WHAT YOU SHOULD DO: Read the lines below. Copy out any that hold the string "netem".

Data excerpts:
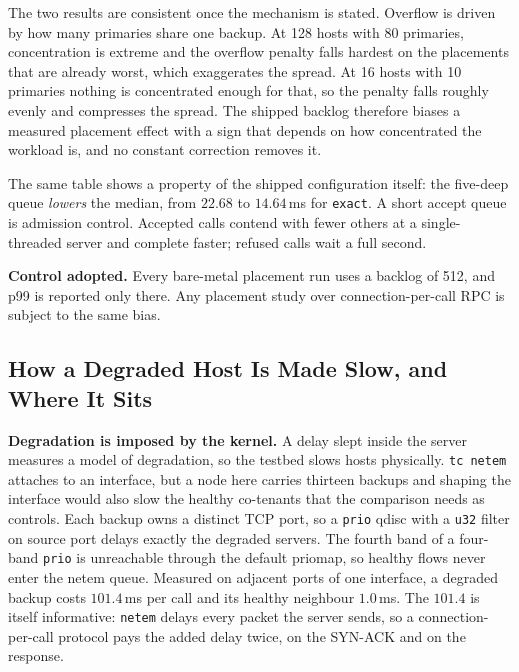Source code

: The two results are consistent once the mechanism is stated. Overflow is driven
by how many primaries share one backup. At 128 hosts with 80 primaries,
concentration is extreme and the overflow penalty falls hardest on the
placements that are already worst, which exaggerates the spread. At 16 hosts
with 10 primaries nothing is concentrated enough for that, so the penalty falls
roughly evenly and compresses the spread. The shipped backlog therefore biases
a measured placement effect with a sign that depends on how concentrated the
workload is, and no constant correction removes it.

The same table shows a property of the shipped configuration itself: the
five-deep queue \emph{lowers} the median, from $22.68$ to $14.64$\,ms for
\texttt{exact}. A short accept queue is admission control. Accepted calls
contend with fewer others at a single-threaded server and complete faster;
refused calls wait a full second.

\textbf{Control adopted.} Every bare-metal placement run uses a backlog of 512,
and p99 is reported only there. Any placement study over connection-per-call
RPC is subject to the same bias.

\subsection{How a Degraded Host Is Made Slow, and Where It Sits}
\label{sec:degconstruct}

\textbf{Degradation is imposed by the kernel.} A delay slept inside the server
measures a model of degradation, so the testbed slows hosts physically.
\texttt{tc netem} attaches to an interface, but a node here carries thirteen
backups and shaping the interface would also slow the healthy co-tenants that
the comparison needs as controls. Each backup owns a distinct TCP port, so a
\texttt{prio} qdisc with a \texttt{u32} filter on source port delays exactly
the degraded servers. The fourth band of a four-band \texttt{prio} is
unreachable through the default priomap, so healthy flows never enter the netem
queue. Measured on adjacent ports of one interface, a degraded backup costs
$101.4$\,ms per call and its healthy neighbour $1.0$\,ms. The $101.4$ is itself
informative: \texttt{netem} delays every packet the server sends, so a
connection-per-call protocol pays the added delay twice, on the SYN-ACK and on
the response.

--

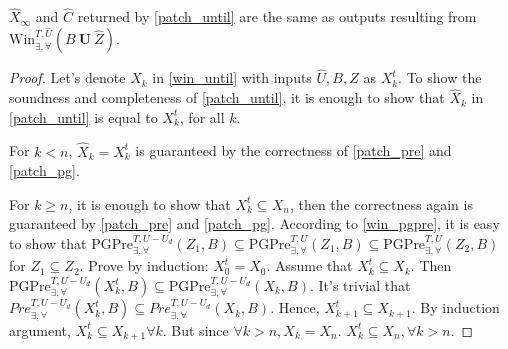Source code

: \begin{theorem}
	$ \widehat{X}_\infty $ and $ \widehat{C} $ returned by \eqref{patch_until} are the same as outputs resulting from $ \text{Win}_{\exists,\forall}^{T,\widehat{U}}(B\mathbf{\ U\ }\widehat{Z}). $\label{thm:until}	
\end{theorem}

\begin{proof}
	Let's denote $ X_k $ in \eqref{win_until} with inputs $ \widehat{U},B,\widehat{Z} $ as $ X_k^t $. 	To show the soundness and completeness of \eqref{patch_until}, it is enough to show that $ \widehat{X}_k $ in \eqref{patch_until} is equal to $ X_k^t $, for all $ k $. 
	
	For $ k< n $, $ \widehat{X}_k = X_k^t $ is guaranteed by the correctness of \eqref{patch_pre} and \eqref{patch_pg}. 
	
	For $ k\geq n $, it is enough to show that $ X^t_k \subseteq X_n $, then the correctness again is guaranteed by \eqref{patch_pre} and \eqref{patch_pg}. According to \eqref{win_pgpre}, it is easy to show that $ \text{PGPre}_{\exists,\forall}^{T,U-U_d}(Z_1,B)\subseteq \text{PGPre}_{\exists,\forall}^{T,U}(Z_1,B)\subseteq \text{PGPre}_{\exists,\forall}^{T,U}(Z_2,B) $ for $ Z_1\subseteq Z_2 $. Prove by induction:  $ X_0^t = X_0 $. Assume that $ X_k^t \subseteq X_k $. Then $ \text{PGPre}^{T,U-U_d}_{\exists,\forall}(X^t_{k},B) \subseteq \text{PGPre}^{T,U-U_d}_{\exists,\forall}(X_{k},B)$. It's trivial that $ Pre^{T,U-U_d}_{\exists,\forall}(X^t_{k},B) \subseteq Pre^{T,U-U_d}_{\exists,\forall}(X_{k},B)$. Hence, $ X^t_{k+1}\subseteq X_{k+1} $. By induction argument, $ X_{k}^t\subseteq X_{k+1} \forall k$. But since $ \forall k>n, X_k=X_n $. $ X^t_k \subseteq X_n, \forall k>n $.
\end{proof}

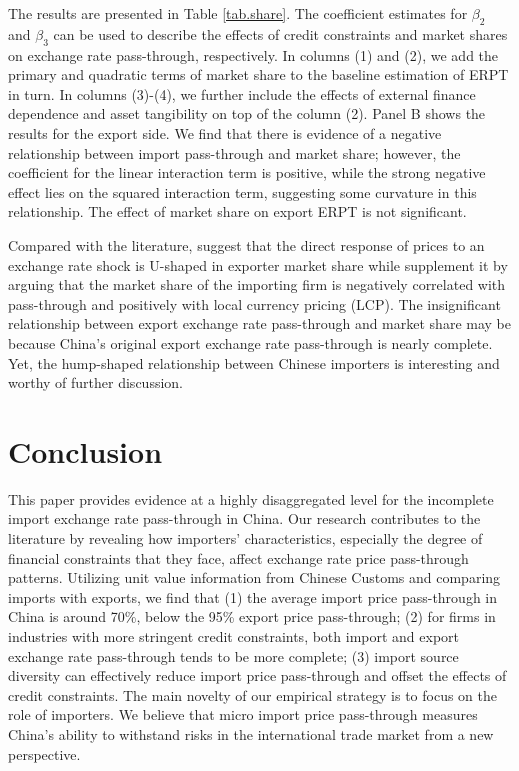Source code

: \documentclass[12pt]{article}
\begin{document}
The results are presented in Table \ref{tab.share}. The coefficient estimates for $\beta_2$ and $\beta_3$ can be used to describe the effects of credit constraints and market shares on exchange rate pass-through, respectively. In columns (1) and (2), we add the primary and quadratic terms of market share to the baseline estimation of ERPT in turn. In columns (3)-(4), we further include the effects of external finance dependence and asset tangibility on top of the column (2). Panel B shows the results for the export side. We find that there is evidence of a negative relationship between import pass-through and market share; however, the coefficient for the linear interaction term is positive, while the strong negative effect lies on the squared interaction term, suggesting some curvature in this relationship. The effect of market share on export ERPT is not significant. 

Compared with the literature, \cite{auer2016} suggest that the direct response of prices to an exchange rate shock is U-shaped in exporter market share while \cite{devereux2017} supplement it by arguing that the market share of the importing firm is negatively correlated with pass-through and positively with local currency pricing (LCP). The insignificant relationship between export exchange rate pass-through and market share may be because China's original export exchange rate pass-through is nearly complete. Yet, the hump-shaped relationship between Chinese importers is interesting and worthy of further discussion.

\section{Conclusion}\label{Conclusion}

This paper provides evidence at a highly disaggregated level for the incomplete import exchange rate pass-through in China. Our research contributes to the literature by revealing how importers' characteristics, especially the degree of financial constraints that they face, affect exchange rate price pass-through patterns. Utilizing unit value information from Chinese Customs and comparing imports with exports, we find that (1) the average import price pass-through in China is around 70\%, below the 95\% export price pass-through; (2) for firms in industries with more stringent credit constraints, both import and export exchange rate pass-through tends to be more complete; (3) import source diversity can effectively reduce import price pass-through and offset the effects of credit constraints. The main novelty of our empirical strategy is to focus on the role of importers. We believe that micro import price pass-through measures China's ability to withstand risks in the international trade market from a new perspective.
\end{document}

* * *

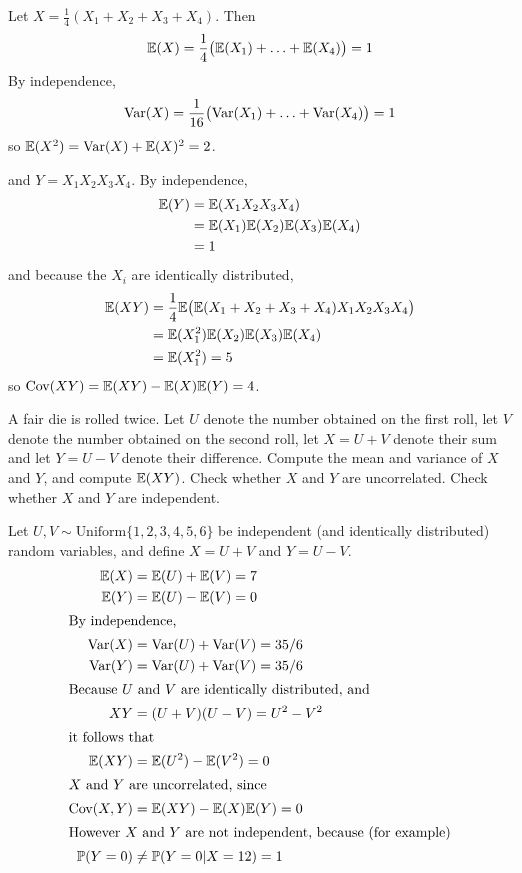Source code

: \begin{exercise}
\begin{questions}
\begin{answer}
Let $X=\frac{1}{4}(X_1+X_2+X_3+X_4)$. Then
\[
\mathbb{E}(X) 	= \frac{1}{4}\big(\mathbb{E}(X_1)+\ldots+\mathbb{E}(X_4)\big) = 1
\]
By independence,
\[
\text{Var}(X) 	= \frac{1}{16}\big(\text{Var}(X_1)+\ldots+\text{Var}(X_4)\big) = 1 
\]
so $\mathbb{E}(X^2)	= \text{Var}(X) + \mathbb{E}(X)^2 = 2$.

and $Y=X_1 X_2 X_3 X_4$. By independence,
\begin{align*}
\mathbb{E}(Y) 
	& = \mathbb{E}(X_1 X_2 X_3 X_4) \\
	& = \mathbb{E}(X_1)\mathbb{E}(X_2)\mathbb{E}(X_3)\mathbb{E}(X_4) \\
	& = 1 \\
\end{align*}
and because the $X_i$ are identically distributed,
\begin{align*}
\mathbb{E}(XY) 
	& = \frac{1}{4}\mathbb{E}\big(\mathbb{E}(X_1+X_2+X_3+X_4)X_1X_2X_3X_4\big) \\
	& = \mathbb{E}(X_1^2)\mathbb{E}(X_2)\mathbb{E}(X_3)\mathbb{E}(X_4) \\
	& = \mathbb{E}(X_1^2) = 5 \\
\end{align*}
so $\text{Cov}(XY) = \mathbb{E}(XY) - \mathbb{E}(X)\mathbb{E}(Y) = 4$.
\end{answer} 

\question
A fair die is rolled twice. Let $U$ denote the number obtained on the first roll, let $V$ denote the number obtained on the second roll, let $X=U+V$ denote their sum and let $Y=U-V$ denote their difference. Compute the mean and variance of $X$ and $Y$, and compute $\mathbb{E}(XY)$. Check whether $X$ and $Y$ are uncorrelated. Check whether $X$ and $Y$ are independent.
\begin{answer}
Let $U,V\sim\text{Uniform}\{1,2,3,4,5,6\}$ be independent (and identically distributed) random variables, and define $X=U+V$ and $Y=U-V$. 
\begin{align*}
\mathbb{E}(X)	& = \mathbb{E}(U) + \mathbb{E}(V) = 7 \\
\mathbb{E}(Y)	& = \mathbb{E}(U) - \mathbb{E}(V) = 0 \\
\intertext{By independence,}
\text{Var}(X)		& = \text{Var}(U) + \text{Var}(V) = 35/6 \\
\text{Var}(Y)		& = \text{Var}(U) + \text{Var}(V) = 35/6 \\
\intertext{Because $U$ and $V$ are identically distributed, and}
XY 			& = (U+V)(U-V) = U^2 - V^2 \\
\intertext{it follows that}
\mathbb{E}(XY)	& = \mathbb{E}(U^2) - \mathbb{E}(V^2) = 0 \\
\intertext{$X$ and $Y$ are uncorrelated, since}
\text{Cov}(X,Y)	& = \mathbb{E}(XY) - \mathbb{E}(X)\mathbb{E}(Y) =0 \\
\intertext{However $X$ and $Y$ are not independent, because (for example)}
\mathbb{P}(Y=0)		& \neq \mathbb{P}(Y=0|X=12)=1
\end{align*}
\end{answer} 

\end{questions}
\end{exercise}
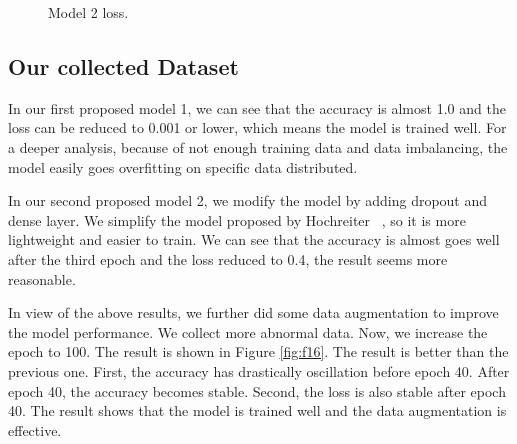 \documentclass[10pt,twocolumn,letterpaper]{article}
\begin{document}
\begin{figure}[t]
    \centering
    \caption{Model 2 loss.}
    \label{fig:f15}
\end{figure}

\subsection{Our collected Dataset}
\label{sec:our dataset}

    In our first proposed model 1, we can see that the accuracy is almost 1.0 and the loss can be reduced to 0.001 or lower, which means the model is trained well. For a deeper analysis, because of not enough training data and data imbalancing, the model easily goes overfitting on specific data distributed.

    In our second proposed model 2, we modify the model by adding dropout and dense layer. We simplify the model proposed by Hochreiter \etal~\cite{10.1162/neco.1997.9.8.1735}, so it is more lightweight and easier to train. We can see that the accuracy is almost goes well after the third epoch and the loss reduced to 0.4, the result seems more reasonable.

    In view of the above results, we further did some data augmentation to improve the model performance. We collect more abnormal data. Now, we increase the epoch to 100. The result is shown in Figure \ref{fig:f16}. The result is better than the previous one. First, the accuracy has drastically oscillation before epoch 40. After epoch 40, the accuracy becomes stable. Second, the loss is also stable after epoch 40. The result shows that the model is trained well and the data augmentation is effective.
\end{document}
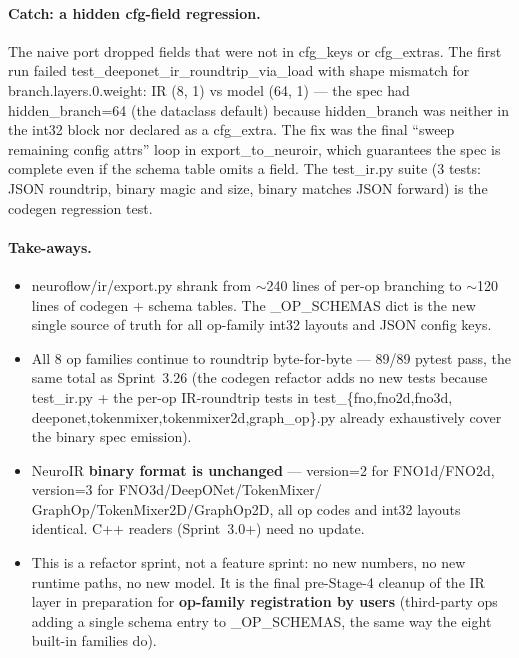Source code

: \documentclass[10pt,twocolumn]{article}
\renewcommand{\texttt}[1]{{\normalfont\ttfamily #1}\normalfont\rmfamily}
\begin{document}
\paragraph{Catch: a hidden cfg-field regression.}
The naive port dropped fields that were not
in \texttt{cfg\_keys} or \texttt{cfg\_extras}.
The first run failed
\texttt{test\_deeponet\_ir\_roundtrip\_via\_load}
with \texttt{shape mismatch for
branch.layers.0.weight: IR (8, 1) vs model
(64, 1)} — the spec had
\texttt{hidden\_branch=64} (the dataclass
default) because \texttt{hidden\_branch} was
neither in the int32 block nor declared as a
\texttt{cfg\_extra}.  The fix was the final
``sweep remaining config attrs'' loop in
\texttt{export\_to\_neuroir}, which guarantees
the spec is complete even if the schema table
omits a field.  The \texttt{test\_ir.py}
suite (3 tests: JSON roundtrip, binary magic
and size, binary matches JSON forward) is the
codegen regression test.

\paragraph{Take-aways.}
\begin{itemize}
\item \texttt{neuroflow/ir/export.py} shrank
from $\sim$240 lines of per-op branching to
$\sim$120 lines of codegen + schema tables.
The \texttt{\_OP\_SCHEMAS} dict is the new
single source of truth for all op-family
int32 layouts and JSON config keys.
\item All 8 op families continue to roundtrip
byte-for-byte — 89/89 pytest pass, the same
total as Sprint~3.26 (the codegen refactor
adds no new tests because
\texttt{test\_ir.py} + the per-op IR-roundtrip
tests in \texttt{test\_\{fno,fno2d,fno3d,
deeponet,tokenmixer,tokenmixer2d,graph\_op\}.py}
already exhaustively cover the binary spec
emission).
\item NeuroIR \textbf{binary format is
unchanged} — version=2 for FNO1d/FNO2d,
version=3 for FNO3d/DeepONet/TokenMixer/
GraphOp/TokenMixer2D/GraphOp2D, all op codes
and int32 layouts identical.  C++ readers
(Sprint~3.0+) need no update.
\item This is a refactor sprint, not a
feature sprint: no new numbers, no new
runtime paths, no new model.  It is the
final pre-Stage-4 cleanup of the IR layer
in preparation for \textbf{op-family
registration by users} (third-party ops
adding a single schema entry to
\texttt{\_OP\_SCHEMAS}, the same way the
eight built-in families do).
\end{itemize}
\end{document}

EXERCISE SOLUTION:
\texttt{tc netem} attaches to an interface, but a node here carries thirteen
unreachable through the default priomap, so healthy flows never enter the netem
informative: \texttt{netem} delays every packet the server sends, so a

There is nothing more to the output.